Output the material exactly, line by line.
◇ ◇ ◇ ◇ ◇ ◇ ◇
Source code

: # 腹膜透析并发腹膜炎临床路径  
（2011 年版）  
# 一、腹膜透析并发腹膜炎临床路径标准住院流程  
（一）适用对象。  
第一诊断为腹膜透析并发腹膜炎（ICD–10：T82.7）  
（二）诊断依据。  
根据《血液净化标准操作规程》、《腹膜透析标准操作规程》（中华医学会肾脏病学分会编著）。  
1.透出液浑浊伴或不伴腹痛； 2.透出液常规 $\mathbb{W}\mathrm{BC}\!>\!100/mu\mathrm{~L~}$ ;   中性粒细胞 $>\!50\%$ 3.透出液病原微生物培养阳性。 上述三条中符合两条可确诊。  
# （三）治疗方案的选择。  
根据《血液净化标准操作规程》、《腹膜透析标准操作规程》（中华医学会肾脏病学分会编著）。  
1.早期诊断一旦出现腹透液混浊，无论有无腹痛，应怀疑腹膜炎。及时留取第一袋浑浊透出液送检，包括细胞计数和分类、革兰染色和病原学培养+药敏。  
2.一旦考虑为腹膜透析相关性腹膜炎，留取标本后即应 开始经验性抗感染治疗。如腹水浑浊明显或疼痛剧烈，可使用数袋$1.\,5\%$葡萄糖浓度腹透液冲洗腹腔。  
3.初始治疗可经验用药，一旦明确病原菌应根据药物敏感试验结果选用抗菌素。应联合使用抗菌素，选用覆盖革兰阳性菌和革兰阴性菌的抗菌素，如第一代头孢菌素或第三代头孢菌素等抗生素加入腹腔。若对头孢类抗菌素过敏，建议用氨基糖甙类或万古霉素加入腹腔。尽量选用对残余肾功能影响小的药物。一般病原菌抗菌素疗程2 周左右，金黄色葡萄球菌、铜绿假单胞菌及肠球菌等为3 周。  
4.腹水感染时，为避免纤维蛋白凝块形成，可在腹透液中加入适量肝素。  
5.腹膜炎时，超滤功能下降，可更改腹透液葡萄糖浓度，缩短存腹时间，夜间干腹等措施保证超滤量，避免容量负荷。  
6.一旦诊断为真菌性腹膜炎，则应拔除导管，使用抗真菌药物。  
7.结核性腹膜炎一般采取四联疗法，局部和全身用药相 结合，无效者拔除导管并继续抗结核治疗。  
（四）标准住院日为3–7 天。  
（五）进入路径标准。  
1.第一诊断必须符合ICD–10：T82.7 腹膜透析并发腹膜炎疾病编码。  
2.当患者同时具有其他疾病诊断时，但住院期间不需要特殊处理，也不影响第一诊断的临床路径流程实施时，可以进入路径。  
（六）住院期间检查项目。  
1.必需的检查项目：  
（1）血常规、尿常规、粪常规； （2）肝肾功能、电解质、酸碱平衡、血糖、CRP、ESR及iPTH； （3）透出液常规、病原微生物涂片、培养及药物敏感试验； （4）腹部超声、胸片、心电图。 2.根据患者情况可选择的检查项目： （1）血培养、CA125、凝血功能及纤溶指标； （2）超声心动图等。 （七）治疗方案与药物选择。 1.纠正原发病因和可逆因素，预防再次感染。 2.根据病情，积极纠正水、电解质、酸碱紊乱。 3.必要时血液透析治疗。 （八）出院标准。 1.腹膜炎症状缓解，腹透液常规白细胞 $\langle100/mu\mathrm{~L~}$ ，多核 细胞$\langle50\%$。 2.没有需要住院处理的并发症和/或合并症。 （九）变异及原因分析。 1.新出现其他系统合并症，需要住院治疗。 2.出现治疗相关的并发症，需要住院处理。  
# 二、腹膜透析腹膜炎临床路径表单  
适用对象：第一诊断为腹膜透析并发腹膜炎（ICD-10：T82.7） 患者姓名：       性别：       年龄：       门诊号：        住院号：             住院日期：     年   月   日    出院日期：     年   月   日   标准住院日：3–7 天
◇ ◇ ◇ ◇ ◇ ◇ ◇
• Solved problem:
Source code

: # 腹膜透析并发腹膜炎临床路径  
（2011 年版）  
# 一、腹膜透析并发腹膜炎临床路径标准住院流程  
（一）适用对象。  
第一诊断为腹膜透析并发腹膜炎（ICD–10：T82.7）  
（二）诊断依据。  
根据《血液净化标准操作规程》、《腹膜透析标准操作规程》（中华医学会肾脏病学分会编著）。  
1.透出液浑浊伴或不伴腹痛； 2.透出液常规 $\mathbb{W}\mathrm{BC}\!>\!100/mu\mathrm{~L~}$ ;   中性粒细胞 $>\!50\%$ 3.透出液病原微生物培养阳性。 上述三条中符合两条可确诊。  
# （三）治疗方案的选择。  
根据《血液净化标准操作规程》、《腹膜透析标准操作规程》（中华医学会肾脏病学分会编著）。  
1.早期诊断一旦出现腹透液混浊，无论有无腹痛，应怀疑腹膜炎。及时留取第一袋浑浊透出液送检，包括细胞计数和分类、革兰染色和病原学培养+药敏。  
2.一旦考虑为腹膜透析相关性腹膜炎，留取标本后即应 开始经验性抗感染治疗。如腹水浑浊明显或疼痛剧烈，可使用数袋$1.\,5\%$葡萄糖浓度腹透液冲洗腹腔。  
3.初始治疗可经验用药，一旦明确病原菌应根据药物敏感试验结果选用抗菌素。应联合使用抗菌素，选用覆盖革兰阳性菌和革兰阴性菌的抗菌素，如第一代头孢菌素或第三代头孢菌素等抗生素加入腹腔。若对头孢类抗菌素过敏，建议用氨基糖甙类或万古霉素加入腹腔。尽量选用对残余肾功能影响小的药物。一般病原菌抗菌素疗程2 周左右，金黄色葡萄球菌、铜绿假单胞菌及肠球菌等为3 周。  
4.腹水感染时，为避免纤维蛋白凝块形成，可在腹透液中加入适量肝素。  
5.腹膜炎时，超滤功能下降，可更改腹透液葡萄糖浓度，缩短存腹时间，夜间干腹等措施保证超滤量，避免容量负荷。  
6.一旦诊断为真菌性腹膜炎，则应拔除导管，使用抗真菌药物。  
7.结核性腹膜炎一般采取四联疗法，局部和全身用药相 结合，无效者拔除导管并继续抗结核治疗。  
（四）标准住院日为3–7 天。  
（五）进入路径标准。  
1.第一诊断必须符合ICD–10：T82.7 腹膜透析并发腹膜炎疾病编码。  
2.当患者同时具有其他疾病诊断时，但住院期间不需要特殊处理，也不影响第一诊断的临床路径流程实施时，可以进入路径。  
（六）住院期间检查项目。  
1.必需的检查项目：  
（1）血常规、尿常规、粪常规； （2）肝肾功能、电解质、酸碱平衡、血糖、CRP、ESR及iPTH； （3）透出液常规、病原微生物涂片、培养及药物敏感试验； （4）腹部超声、胸片、心电图。 2.根据患者情况可选择的检查项目： （1）血培养、CA125、凝血功能及纤溶指标； （2）超声心动图等。 （七）治疗方案与药物选择。 1.纠正原发病因和可逆因素，预防再次感染。 2.根据病情，积极纠正水、电解质、酸碱紊乱。 3.必要时血液透析治疗。 （八）出院标准。 1.腹膜炎症状缓解，腹透液常规白细胞 $\langle100/mu\mathrm{~L~}$ ，多核 细胞$\langle50\%$。 2.没有需要住院处理的并发症和/或合并症。 （九）变异及原因分析。 1.新出现其他系统合并症，需要住院治疗。 2.出现治疗相关的并发症，需要住院处理。  
# 二、腹膜透析腹膜炎临床路径表单  
适用对象：第一诊断为腹膜透析并发腹膜炎（ICD-10：T82.7） 患者姓名：       性别：       年龄：       门诊号：        住院号：             住院日期：     年   月   日    出院日期：     年   月   日   标准住院日：3–7 天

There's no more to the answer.